Há muitas maneiras de ver The Cleaners. Pode-se, por exemplo, enxergar o que há de censura na prática de limpar as mídias sociais de conteúdos considerados impróprios, ofensivos, pornográficos ou politicamente indefensáveis. Ou então encarar essa “limpeza” como algo necessário para não difundir e estimular discursos de ódio, exploração de pedofilia, bullying virtual e notícias falsas. Pode-se também tomar o lado de empresas como o Facebook e o Google, que precisam zelar por isso a fim de não terem suas plataformas defenestradas de países inteiros ou acusadas de piorar o mundo em vez de melhorá-lo.

 

 

 

Pode-se, ainda, assistir ao filme como a radiografia de um mundo subterrâneo onde jovens anônimos ganham a vida diante de monitores e da dúvida desgastante entre “deletar” e “ignorar”. Esta coprodução entre Alemanha e Brasil foi rodada majoritariamente em Manila, Filipinas, uma das sedes não identificadas desse serviço terceirizado.
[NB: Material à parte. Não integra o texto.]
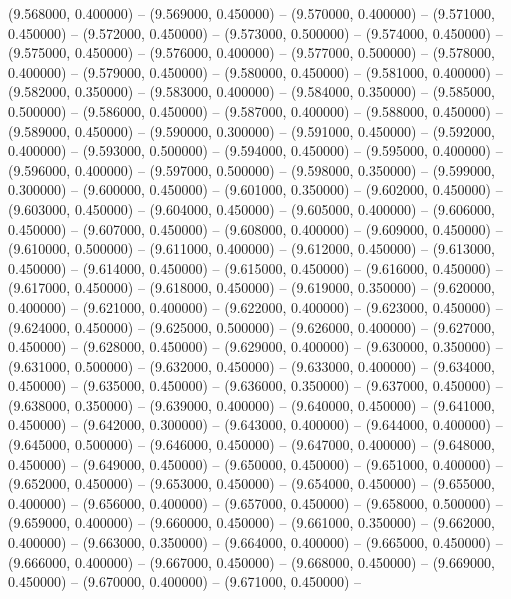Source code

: (9.568000, 0.400000) -- 
(9.569000, 0.450000) -- 
(9.570000, 0.400000) -- 
(9.571000, 0.450000) -- 
(9.572000, 0.450000) -- 
(9.573000, 0.500000) -- 
(9.574000, 0.450000) -- 
(9.575000, 0.450000) -- 
(9.576000, 0.400000) -- 
(9.577000, 0.500000) -- 
(9.578000, 0.400000) -- 
(9.579000, 0.450000) -- 
(9.580000, 0.450000) -- 
(9.581000, 0.400000) -- 
(9.582000, 0.350000) -- 
(9.583000, 0.400000) -- 
(9.584000, 0.350000) -- 
(9.585000, 0.500000) -- 
(9.586000, 0.450000) -- 
(9.587000, 0.400000) -- 
(9.588000, 0.450000) -- 
(9.589000, 0.450000) -- 
(9.590000, 0.300000) -- 
(9.591000, 0.450000) -- 
(9.592000, 0.400000) -- 
(9.593000, 0.500000) -- 
(9.594000, 0.450000) -- 
(9.595000, 0.400000) -- 
(9.596000, 0.400000) -- 
(9.597000, 0.500000) -- 
(9.598000, 0.350000) -- 
(9.599000, 0.300000) -- 
(9.600000, 0.450000) -- 
(9.601000, 0.350000) -- 
(9.602000, 0.450000) -- 
(9.603000, 0.450000) -- 
(9.604000, 0.450000) -- 
(9.605000, 0.400000) -- 
(9.606000, 0.450000) -- 
(9.607000, 0.450000) -- 
(9.608000, 0.400000) -- 
(9.609000, 0.450000) -- 
(9.610000, 0.500000) -- 
(9.611000, 0.400000) -- 
(9.612000, 0.450000) -- 
(9.613000, 0.450000) -- 
(9.614000, 0.450000) -- 
(9.615000, 0.450000) -- 
(9.616000, 0.450000) -- 
(9.617000, 0.450000) -- 
(9.618000, 0.450000) -- 
(9.619000, 0.350000) -- 
(9.620000, 0.400000) -- 
(9.621000, 0.400000) -- 
(9.622000, 0.400000) -- 
(9.623000, 0.450000) -- 
(9.624000, 0.450000) -- 
(9.625000, 0.500000) -- 
(9.626000, 0.400000) -- 
(9.627000, 0.450000) -- 
(9.628000, 0.450000) -- 
(9.629000, 0.400000) -- 
(9.630000, 0.350000) -- 
(9.631000, 0.500000) -- 
(9.632000, 0.450000) -- 
(9.633000, 0.400000) -- 
(9.634000, 0.450000) -- 
(9.635000, 0.450000) -- 
(9.636000, 0.350000) -- 
(9.637000, 0.450000) -- 
(9.638000, 0.350000) -- 
(9.639000, 0.400000) -- 
(9.640000, 0.450000) -- 
(9.641000, 0.450000) -- 
(9.642000, 0.300000) -- 
(9.643000, 0.400000) -- 
(9.644000, 0.400000) -- 
(9.645000, 0.500000) -- 
(9.646000, 0.450000) -- 
(9.647000, 0.400000) -- 
(9.648000, 0.450000) -- 
(9.649000, 0.450000) -- 
(9.650000, 0.450000) -- 
(9.651000, 0.400000) -- 
(9.652000, 0.450000) -- 
(9.653000, 0.450000) -- 
(9.654000, 0.450000) -- 
(9.655000, 0.400000) -- 
(9.656000, 0.400000) -- 
(9.657000, 0.450000) -- 
(9.658000, 0.500000) -- 
(9.659000, 0.400000) -- 
(9.660000, 0.450000) -- 
(9.661000, 0.350000) -- 
(9.662000, 0.400000) -- 
(9.663000, 0.350000) -- 
(9.664000, 0.400000) -- 
(9.665000, 0.450000) -- 
(9.666000, 0.400000) -- 
(9.667000, 0.450000) -- 
(9.668000, 0.450000) -- 
(9.669000, 0.450000) -- 
(9.670000, 0.400000) -- 
(9.671000, 0.450000) --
Há uma distância social considerável entre os bairros pobres e caóticos onde residem os “moderadores de conteúdo” e os escritórios impessoais em que trabalham. Expostos, dia após dia, a uma overdose de imagens chocantes, eles desenvolvem traumas e alguns preferem abandonar o trabalho depois de um tempo. Fala-se mesmo de um especialista em vídeos de automutilação que terminou por se suicidar.

 

Os diretores Hans Block e Moritz Riesewieck procuraram também usuários atingidos pela faxina digital do Facebook. Uma artista americana comenta o sucesso e o pesadelo resultantes da postagem de sua caricatura de um Trump de pênis mínimo. Um ativista de direita reivindica liberdade para continuar divulgando suas mensagens contra imigrantes e refugiados. Uma ONG londrina coleta imagens de ataques aéreos como prova de guerra antes que elas sejam apagadas por algum moderador.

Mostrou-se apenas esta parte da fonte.